Alphyn était désormais livide, et si on ignorait ses faibles mouvements occasionnels due à sa respiration laborieuse, on l'aurait certainement prit pour un cadavre.

Morgane était encore une fois au chevet de son lit, une photo à la main. Il avait fermé les yeux, et tremblait. Il tremblait d'injustice et de grief à ce qu'il leur arrivait. Il avait déjà perdu sa femme, lors de l'accouchement, et il allait bientôt perdre son fils, parce qu'il n'avait pas le pouvoir de le sauver.

"....Père." Une faible voix se fit entendre dans le silence.

Comme s'il s'agissait d'un signal, son père réouvra les yeux et se précipita pour lui prendre la main, le regardant de ses yeux humides.

"Je suis là, Alph. Je suis là. Tu as soif?.... Attends, je vais aller te chercher de l'eau..."

Utilisant ce qui lui semblait être ses dernières force, l'enfant serra fermement la poigne de son père.

"...Père. Je n'ai... plus beaucoup.. de temps... Je.. le sais...."

Chaque mot lui été laborieux, comme si la vie lui échappait à chaque souffle.
Il fixa l'homme de ses yeux vert, et sourit très faiblement.

"Je suis.. désolé, père. Pour tout...."

Fermant les yeux, ses forces le quittèrent, faisant tomber mollement son bras. Silence.

Écarquillant les yeux, Morgane resta stupéfait quelques instants au derniers mot de son fils.

"Alph?... ALPH?! Non! Restes avec moi..! Encore un petit effort! Ne pars pas! Réveils toi!!"


La panique, et la réalisa gagné rapidement l'homme, qui commença à hurler et à sangloter, tout en remuant le corps quasiement sans vie du jeune Zeff.

"Non... Non, non, non! NON!!!!"

Dans un hurlement de désespoir, le père hurla. Il hurla, pleura, de toute les fibres de son corps, à ce destin tragique.

TOCTOCTOC.

"Monsieur Zeff? Excusez moi de vous déranger..."

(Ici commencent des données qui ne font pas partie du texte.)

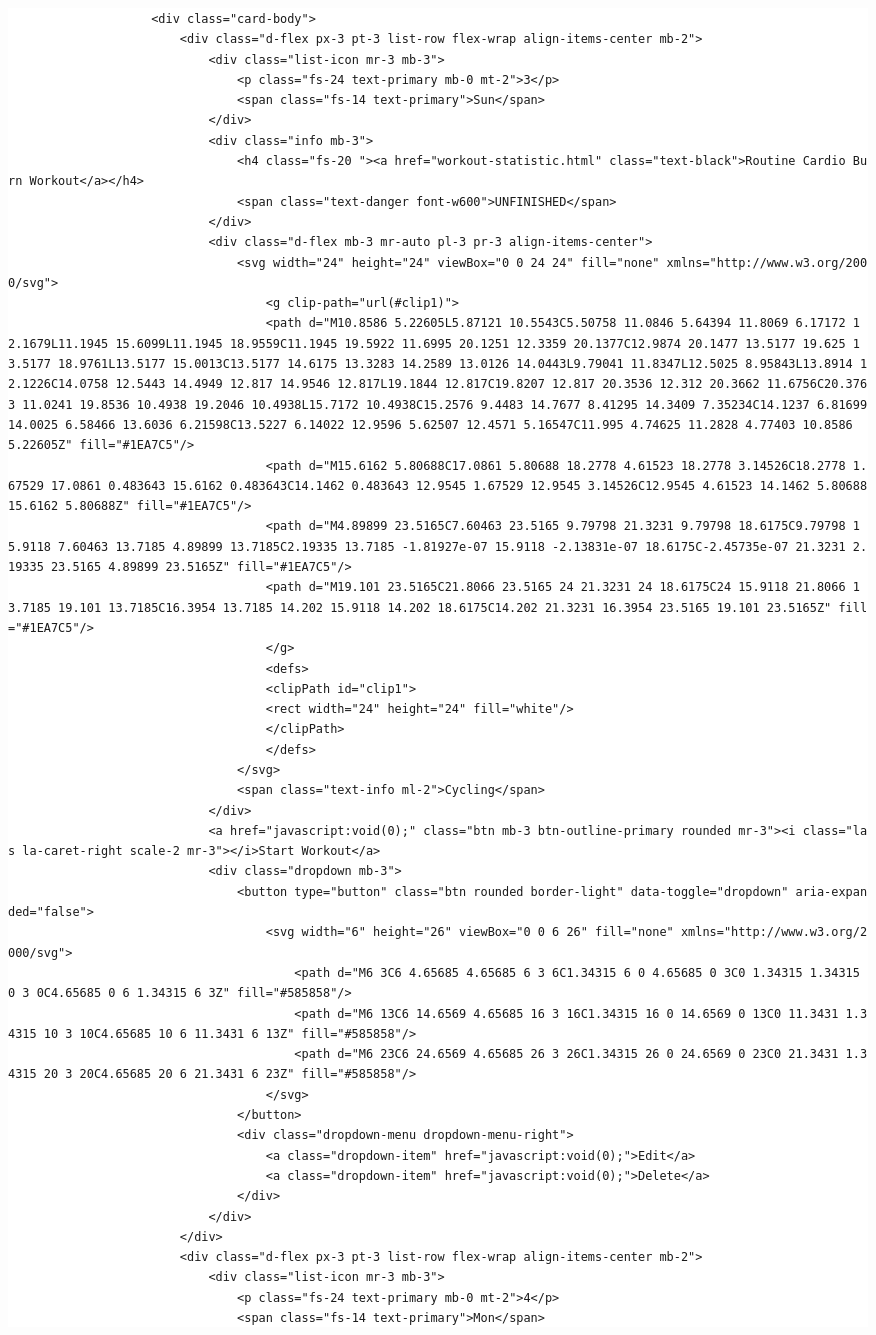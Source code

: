                        <div class="card-body">
                            <div class="d-flex px-3 pt-3 list-row flex-wrap align-items-center mb-2">
                                <div class="list-icon mr-3 mb-3">
                                    <p class="fs-24 text-primary mb-0 mt-2">3</p>
                                    <span class="fs-14 text-primary">Sun</span>
                                </div>
                                <div class="info mb-3">
                                    <h4 class="fs-20 "><a href="workout-statistic.html" class="text-black">Routine Cardio Burn Workout</a></h4>
                                    <span class="text-danger font-w600">UNFINISHED</span>
                                </div>
                                <div class="d-flex mb-3 mr-auto pl-3 pr-3 align-items-center">
                                    <svg width="24" height="24" viewBox="0 0 24 24" fill="none" xmlns="http://www.w3.org/2000/svg">
                                        <g clip-path="url(#clip1)">
                                        <path d="M10.8586 5.22605L5.87121 10.5543C5.50758 11.0846 5.64394 11.8069 6.17172 12.1679L11.1945 15.6099L11.1945 18.9559C11.1945 19.5922 11.6995 20.1251 12.3359 20.1377C12.9874 20.1477 13.5177 19.625 13.5177 18.9761L13.5177 15.0013C13.5177 14.6175 13.3283 14.2589 13.0126 14.0443L9.79041 11.8347L12.5025 8.95843L13.8914 12.1226C14.0758 12.5443 14.4949 12.817 14.9546 12.817L19.1844 12.817C19.8207 12.817 20.3536 12.312 20.3662 11.6756C20.3763 11.0241 19.8536 10.4938 19.2046 10.4938L15.7172 10.4938C15.2576 9.4483 14.7677 8.41295 14.3409 7.35234C14.1237 6.81699 14.0025 6.58466 13.6036 6.21598C13.5227 6.14022 12.9596 5.62507 12.4571 5.16547C11.995 4.74625 11.2828 4.77403 10.8586 5.22605Z" fill="#1EA7C5"/>
                                        <path d="M15.6162 5.80688C17.0861 5.80688 18.2778 4.61523 18.2778 3.14526C18.2778 1.67529 17.0861 0.483643 15.6162 0.483643C14.1462 0.483643 12.9545 1.67529 12.9545 3.14526C12.9545 4.61523 14.1462 5.80688 15.6162 5.80688Z" fill="#1EA7C5"/>
                                        <path d="M4.89899 23.5165C7.60463 23.5165 9.79798 21.3231 9.79798 18.6175C9.79798 15.9118 7.60463 13.7185 4.89899 13.7185C2.19335 13.7185 -1.81927e-07 15.9118 -2.13831e-07 18.6175C-2.45735e-07 21.3231 2.19335 23.5165 4.89899 23.5165Z" fill="#1EA7C5"/>
                                        <path d="M19.101 23.5165C21.8066 23.5165 24 21.3231 24 18.6175C24 15.9118 21.8066 13.7185 19.101 13.7185C16.3954 13.7185 14.202 15.9118 14.202 18.6175C14.202 21.3231 16.3954 23.5165 19.101 23.5165Z" fill="#1EA7C5"/>
                                        </g>
                                        <defs>
                                        <clipPath id="clip1">
                                        <rect width="24" height="24" fill="white"/>
                                        </clipPath>
                                        </defs>
                                    </svg>
                                    <span class="text-info ml-2">Cycling</span>
                                </div>
                                <a href="javascript:void(0);" class="btn mb-3 btn-outline-primary rounded mr-3"><i class="las la-caret-right scale-2 mr-3"></i>Start Workout</a>
                                <div class="dropdown mb-3">
                                    <button type="button" class="btn rounded border-light" data-toggle="dropdown" aria-expanded="false">
                                        <svg width="6" height="26" viewBox="0 0 6 26" fill="none" xmlns="http://www.w3.org/2000/svg">
                                            <path d="M6 3C6 4.65685 4.65685 6 3 6C1.34315 6 0 4.65685 0 3C0 1.34315 1.34315 0 3 0C4.65685 0 6 1.34315 6 3Z" fill="#585858"/>
                                            <path d="M6 13C6 14.6569 4.65685 16 3 16C1.34315 16 0 14.6569 0 13C0 11.3431 1.34315 10 3 10C4.65685 10 6 11.3431 6 13Z" fill="#585858"/>
                                            <path d="M6 23C6 24.6569 4.65685 26 3 26C1.34315 26 0 24.6569 0 23C0 21.3431 1.34315 20 3 20C4.65685 20 6 21.3431 6 23Z" fill="#585858"/>
                                        </svg>
                                    </button>
                                    <div class="dropdown-menu dropdown-menu-right">
                                        <a class="dropdown-item" href="javascript:void(0);">Edit</a>
                                        <a class="dropdown-item" href="javascript:void(0);">Delete</a>
                                    </div>
                                </div>
                            </div>
                            <div class="d-flex px-3 pt-3 list-row flex-wrap align-items-center mb-2">
                                <div class="list-icon mr-3 mb-3">
                                    <p class="fs-24 text-primary mb-0 mt-2">4</p>
                                    <span class="fs-14 text-primary">Mon</span>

"PARTEZ! JE NE VEUX VOIR PERSONNE!" Cria-t-il dans un sanglot.

"Ecoutez moi je vous prie... Je suis un apothicaire, et j'ai quelque chose qui pourrait aider votre enf-...." continua l'inconnu.

Soudainement, alors qu'il n'avait même pas terminé sa phrase, la porte s'ouvra avec un fracas. Se tenait à son seuil un homme, les yeux écarquillés, et le visage en messe, mais qui affichait une tinte d'espoir.

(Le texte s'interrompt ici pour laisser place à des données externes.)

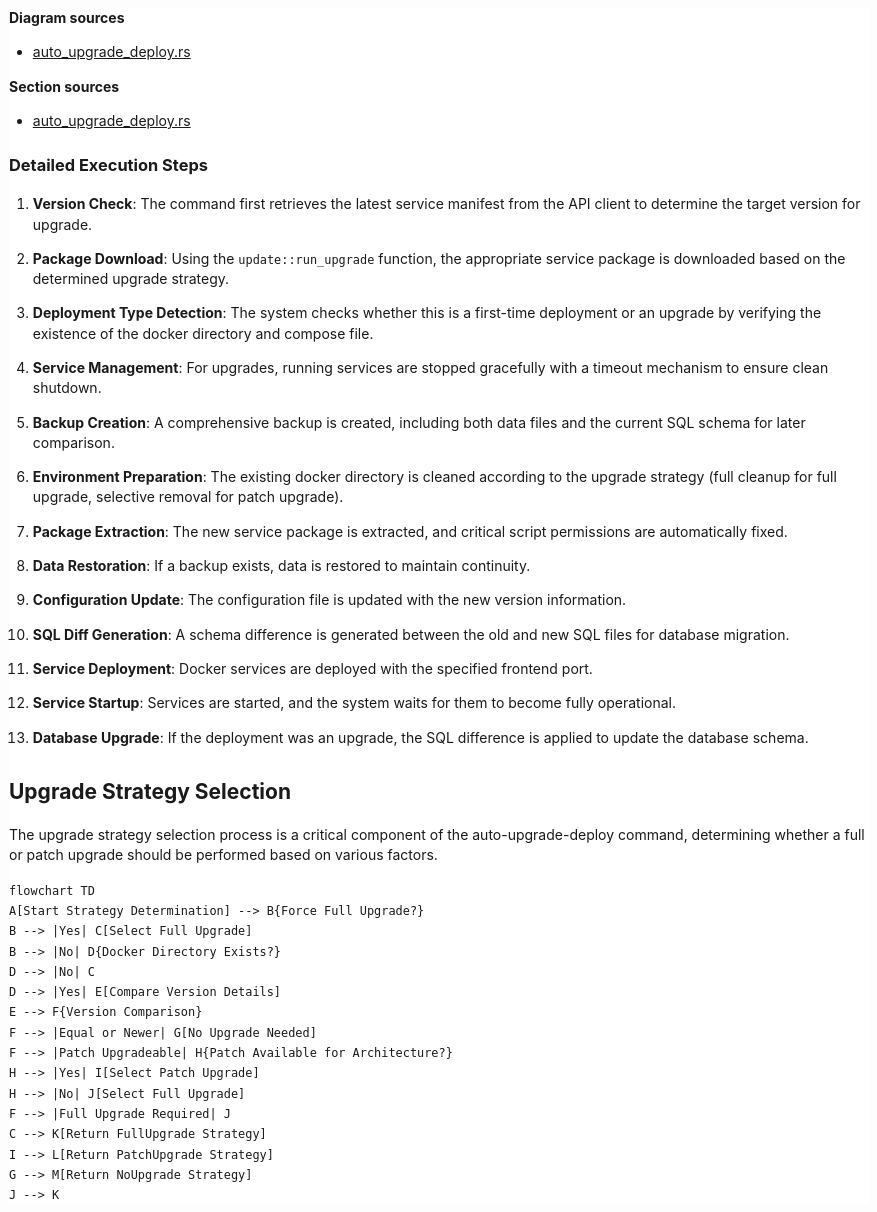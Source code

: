 **Diagram sources**
- [auto_upgrade_deploy.rs](file://nuwax-cli/src/commands/auto_upgrade_deploy.rs#L37-L799)

**Section sources**
- [auto_upgrade_deploy.rs](file://nuwax-cli/src/commands/auto_upgrade_deploy.rs#L37-L799)

### Detailed Execution Steps
1. **Version Check**: The command first retrieves the latest service manifest from the API client to determine the target version for upgrade.

2. **Package Download**: Using the `update::run_upgrade` function, the appropriate service package is downloaded based on the determined upgrade strategy.

3. **Deployment Type Detection**: The system checks whether this is a first-time deployment or an upgrade by verifying the existence of the docker directory and compose file.

4. **Service Management**: For upgrades, running services are stopped gracefully with a timeout mechanism to ensure clean shutdown.

5. **Backup Creation**: A comprehensive backup is created, including both data files and the current SQL schema for later comparison.

6. **Environment Preparation**: The existing docker directory is cleaned according to the upgrade strategy (full cleanup for full upgrade, selective removal for patch upgrade).

7. **Package Extraction**: The new service package is extracted, and critical script permissions are automatically fixed.

8. **Data Restoration**: If a backup exists, data is restored to maintain continuity.

9. **Configuration Update**: The configuration file is updated with the new version information.

10. **SQL Diff Generation**: A schema difference is generated between the old and new SQL files for database migration.

11. **Service Deployment**: Docker services are deployed with the specified frontend port.

12. **Service Startup**: Services are started, and the system waits for them to become fully operational.

13. **Database Upgrade**: If the deployment was an upgrade, the SQL difference is applied to update the database schema.

## Upgrade Strategy Selection
The upgrade strategy selection process is a critical component of the auto-upgrade-deploy command, determining whether a full or patch upgrade should be performed based on various factors.

```mermaid
flowchart TD
A[Start Strategy Determination] --> B{Force Full Upgrade?}
B --> |Yes| C[Select Full Upgrade]
B --> |No| D{Docker Directory Exists?}
D --> |No| C
D --> |Yes| E[Compare Version Details]
E --> F{Version Comparison}
F --> |Equal or Newer| G[No Upgrade Needed]
F --> |Patch Upgradeable| H{Patch Available for Architecture?}
H --> |Yes| I[Select Patch Upgrade]
H --> |No| J[Select Full Upgrade]
F --> |Full Upgrade Required| J
C --> K[Return FullUpgrade Strategy]
I --> L[Return PatchUpgrade Strategy]
G --> M[Return NoUpgrade Strategy]
J --> K
```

"M..Mon fils! S'il vous plais... Sauvez le...!"

Morgane Zeff se mit alors pour la première fois de sa vie à genoux, pour sauver la vie de quelqu'un qui lui était chère.

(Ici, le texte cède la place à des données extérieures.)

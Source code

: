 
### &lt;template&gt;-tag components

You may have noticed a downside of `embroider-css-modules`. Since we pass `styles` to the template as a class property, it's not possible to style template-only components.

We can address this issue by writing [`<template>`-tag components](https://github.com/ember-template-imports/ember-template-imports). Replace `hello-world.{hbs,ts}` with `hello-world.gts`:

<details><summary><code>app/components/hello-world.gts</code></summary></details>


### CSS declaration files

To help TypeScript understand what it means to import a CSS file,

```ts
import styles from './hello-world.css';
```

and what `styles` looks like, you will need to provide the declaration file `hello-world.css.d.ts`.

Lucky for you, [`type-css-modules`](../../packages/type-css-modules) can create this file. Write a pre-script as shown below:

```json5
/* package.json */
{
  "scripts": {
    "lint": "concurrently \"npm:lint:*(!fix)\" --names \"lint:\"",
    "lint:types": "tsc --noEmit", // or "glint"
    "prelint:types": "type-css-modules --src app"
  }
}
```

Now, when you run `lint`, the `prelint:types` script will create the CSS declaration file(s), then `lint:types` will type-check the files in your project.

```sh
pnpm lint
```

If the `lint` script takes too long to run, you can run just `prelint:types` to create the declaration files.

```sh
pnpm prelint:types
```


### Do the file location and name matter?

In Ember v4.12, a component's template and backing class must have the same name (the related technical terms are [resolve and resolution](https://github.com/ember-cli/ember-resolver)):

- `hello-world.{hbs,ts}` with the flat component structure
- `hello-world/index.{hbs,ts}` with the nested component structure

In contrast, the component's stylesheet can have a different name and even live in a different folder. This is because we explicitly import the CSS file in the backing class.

L'apothicaire étira doucement un sourire amical.

"Bien sur, monsieur Zeff."

[....]

Rangeant ses affaires dans son sac, l'apothicaire se préparait à partir. Derrière lui, le jeune zeff avait reprit quelques couleurs, et semblait être en bonne voie de guérison.

Morgane s'approcha alors de lui, une bourse à la main, avant de se faire arrêter par une levée de main de la part de ce dernier.

"Vous pouvez garder votre argent, monsieur Zeff. Je ne l'ai pas fait pour une raison monétaire."


"Quoi?... Mais.. C'est inacceptable! Vous avez sauver la vie de mon fils, il faut bien que je vous donne quelque chose! Comment...-"


Levant une fois de plus la main pour calmer son interlocuteur, l'apothicaire souria doucement, en prenant ses affaire et franchissant le pas de la porte.

"Je l'ai fait... Parce qu'il avait besoin de moi, monsieur Zeff. C'est tout. J'ose espérait que chaque action que nous faisons, nous reviendra un jour, connectant chaque individu entre eux. Bonne journée, monsieur Zeff."

Morgane le regarda partir, abasourdi. Derrière lui, Alphyn ouvrit lentement les yeux, encore faibles, avant de les refermer à nouveau....
"Je l'ai aidé parce qu'il avait besoin de moi."